=== Work request ===
Filter the records for "dotnet" and keep each line that has it.

=== Working data ===
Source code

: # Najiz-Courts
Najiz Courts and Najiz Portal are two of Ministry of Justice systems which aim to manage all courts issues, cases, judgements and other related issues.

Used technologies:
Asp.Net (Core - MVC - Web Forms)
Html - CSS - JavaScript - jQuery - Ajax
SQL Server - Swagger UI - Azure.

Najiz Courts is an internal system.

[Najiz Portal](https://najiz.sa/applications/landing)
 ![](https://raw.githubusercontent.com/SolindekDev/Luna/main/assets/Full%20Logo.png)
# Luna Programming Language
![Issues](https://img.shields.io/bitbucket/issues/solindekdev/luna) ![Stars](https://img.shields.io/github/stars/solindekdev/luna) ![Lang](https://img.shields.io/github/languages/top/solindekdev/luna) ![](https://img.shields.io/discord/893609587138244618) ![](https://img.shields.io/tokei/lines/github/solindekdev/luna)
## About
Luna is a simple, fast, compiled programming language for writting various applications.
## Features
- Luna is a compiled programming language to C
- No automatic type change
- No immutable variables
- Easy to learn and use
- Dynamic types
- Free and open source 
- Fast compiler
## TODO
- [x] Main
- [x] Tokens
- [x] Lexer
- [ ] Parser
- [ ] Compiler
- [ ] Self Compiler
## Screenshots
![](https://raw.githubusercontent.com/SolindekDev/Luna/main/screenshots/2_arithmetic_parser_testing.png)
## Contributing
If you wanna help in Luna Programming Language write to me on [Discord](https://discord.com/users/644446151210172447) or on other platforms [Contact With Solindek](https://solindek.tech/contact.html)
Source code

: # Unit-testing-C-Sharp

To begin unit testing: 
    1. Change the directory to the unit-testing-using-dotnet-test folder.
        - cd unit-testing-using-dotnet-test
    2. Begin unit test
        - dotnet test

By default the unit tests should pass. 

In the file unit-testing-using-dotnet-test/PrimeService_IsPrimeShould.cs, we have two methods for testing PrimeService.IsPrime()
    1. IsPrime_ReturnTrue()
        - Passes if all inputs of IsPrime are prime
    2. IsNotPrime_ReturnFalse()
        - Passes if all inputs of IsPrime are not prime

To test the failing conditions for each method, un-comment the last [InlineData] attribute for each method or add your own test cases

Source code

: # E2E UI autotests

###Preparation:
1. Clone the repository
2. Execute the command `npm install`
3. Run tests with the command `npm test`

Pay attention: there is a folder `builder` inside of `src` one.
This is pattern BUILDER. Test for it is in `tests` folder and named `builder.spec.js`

=== Your solution ===
    1. Change the directory to the unit-testing-using-dotnet-test folder.
        - cd unit-testing-using-dotnet-test
        - dotnet test
In the file unit-testing-using-dotnet-test/PrimeService_IsPrimeShould.cs, we have two methods for testing PrimeService.IsPrime()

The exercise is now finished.